In Johnson’s regression analysis, the variables he focused on were the type of content. He categorised the content of email newsletters in one of four ways:
- Informational content—articles, or reports that were primarily concerned with supplying information;
- Transactional content—vouchers or sales, or anything imploring a reader to buy something or sign up for something;
- Navigational content—which gave readers directions to a particular place or site; and
- Standardised content—unsubscribe buttons, links to web-based versions of the email, logos, and similar items.
“Of course, in the real world, content isn’t always neatly divided into categories,” he adds. “Each individual bit of content in each newsletter existed on a spectrum. So we searched all the content for certain keywords that identified its intention. For transactional content, for example, you’d often see phrases like ‘buy now’ or ‘great deal’ or ‘free’. For standardised content, we looked for words like ‘unsubscribe’ or ‘web-based version’. ”
By using keywords to infer intent, he says, you reflect the way a reader reads—you may not always know what an author intends with a piece of writing, but certain words are always intended to elicit a particular reaction. It’s rare, for example, to find the words ‘buy now’ or ‘special deal’ in an essay on the efficacy of preventative dentistry.”
“When I compared how many clicks each type of content received, the informational stories beat the others by a huge margin,” says Johnson. “Often it attracted 10 times as many clicks as anything else.”
The reason for low engagement
The reason a newsletter only gets a three per cent click rate is because you are sending out transactional information, Johnson says. You are offering deals to get people to spend money. But by doing that, you are alienating 97 per cent of your audience.
“You can increase that click through rate up to about 20 per cent just by giving your patients information about things that will help them,” he adds. “Not products that will help them. Rather than offering a tooth whitening voucher, why not write an article about how tooth whitening works? Instead of offering free X-rays (which are probably covered by insurance anyway), why not explain why people snore? Or what TMJ is?”
The most successful newsletter, Johnson says, offer a mix of several different types of content, with the majority being informational.

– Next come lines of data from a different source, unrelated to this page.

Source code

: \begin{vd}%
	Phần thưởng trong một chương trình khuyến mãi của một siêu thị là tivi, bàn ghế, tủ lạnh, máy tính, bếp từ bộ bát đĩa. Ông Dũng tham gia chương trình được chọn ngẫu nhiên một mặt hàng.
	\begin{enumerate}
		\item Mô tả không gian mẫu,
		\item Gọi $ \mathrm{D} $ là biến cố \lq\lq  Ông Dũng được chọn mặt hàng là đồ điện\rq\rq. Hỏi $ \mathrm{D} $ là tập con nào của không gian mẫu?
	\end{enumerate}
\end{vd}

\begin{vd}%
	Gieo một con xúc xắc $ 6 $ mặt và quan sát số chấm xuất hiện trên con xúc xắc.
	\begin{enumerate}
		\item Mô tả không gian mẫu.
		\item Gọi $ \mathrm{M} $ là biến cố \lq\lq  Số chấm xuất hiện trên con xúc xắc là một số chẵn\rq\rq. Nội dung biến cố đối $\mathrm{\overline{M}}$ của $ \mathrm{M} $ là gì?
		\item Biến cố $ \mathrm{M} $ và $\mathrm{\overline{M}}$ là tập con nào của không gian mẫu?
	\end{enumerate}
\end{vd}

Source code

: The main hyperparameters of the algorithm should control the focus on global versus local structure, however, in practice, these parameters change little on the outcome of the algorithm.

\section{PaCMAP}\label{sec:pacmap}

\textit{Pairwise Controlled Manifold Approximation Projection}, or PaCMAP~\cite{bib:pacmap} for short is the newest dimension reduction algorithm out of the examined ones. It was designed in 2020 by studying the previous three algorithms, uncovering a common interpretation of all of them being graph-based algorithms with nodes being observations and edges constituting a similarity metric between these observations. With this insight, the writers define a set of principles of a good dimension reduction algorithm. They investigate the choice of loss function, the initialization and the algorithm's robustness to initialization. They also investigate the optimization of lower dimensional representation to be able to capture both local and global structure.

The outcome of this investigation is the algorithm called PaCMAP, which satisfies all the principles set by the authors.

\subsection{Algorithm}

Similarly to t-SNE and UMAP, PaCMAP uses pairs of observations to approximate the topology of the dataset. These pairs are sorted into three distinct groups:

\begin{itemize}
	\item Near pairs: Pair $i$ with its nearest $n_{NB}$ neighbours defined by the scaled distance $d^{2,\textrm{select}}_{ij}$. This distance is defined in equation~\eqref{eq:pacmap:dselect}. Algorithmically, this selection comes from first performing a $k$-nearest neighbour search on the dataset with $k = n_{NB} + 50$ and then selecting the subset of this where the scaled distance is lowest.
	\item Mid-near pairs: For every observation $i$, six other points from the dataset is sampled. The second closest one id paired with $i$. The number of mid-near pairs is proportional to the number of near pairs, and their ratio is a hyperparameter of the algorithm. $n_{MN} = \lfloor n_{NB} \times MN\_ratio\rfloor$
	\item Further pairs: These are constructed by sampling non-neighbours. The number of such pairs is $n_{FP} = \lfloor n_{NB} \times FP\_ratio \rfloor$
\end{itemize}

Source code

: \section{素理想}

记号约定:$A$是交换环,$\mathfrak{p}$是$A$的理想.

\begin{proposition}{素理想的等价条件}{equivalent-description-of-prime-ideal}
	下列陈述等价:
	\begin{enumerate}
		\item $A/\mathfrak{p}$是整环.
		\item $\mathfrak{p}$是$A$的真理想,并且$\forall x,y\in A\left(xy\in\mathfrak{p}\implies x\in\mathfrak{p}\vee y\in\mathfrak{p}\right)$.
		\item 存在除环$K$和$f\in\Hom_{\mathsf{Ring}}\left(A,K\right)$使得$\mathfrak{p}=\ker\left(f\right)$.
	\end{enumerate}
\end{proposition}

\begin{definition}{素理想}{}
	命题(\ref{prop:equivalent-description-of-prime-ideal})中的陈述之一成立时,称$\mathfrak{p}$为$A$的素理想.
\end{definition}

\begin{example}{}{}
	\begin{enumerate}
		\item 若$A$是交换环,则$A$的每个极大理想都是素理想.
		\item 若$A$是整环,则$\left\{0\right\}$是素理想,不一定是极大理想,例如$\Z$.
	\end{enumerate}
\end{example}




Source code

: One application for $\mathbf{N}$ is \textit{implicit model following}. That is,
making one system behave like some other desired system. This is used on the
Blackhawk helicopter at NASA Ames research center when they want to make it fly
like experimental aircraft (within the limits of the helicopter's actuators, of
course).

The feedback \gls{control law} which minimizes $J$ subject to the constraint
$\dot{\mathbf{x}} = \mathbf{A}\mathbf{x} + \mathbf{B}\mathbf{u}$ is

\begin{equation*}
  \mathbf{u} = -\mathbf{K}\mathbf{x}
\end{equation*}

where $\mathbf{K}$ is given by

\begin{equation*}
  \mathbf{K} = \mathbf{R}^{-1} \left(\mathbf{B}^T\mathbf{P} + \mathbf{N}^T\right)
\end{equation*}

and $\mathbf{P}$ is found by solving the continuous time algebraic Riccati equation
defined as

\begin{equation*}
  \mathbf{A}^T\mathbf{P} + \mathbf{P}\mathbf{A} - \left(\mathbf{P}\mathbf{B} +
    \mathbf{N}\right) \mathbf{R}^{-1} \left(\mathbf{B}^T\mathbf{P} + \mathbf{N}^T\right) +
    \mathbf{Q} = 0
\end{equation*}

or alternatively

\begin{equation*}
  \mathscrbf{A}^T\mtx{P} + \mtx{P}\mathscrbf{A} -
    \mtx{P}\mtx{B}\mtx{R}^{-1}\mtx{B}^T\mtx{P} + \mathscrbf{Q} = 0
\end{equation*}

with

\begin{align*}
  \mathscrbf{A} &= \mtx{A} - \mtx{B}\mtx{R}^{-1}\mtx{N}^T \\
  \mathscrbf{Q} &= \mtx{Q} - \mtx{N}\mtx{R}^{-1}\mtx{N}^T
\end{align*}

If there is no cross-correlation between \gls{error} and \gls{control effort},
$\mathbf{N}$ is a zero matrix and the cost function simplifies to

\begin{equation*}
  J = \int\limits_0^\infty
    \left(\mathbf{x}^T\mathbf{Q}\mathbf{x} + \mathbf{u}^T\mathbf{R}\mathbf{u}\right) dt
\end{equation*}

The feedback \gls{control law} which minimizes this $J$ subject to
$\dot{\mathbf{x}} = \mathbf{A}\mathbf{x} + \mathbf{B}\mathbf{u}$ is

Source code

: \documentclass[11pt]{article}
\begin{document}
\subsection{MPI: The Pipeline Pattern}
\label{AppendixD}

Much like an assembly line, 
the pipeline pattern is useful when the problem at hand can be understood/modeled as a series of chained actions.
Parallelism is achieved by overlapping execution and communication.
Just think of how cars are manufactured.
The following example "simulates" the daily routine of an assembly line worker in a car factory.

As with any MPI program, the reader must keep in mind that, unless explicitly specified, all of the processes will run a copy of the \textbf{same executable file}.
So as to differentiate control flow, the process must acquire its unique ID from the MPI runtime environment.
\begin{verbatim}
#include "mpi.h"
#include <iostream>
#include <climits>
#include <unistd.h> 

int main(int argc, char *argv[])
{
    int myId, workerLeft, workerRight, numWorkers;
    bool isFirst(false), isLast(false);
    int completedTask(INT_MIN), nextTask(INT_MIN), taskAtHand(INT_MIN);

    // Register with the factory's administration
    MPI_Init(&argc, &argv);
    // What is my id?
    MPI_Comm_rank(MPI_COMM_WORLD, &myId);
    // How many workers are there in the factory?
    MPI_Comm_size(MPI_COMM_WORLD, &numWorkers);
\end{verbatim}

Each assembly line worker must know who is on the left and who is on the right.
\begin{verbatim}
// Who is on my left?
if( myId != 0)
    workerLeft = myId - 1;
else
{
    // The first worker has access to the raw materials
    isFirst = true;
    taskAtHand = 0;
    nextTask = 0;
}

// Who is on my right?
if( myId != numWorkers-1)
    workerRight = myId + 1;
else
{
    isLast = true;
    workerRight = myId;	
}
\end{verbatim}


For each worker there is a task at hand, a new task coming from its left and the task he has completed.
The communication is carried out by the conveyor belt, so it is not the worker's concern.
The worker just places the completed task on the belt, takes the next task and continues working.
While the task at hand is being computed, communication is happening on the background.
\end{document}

“It makes sense,” he says. “A newsletter with one or two items will give readers more chances to interact. Sending out a single offer for a voucher really limits your readers choices.
“Patients are curious and complex. You may think they book an appointment with you because they have a problem (like a toothache or a need for cosmetic treatment). But what seems logical to you may not be as obvious to someone who hasn’t trained as a dentist.”
The best way you can help people when they are considering their oral health is by giving them information, Johnson concludes. The more and better information you give them, the more they trust you. The more they trust you, the more logical it will seem to them to book an appointment when they finally decide to do something about their oral health.
Because you’ll never build a relationship with people if they’re ignoring you.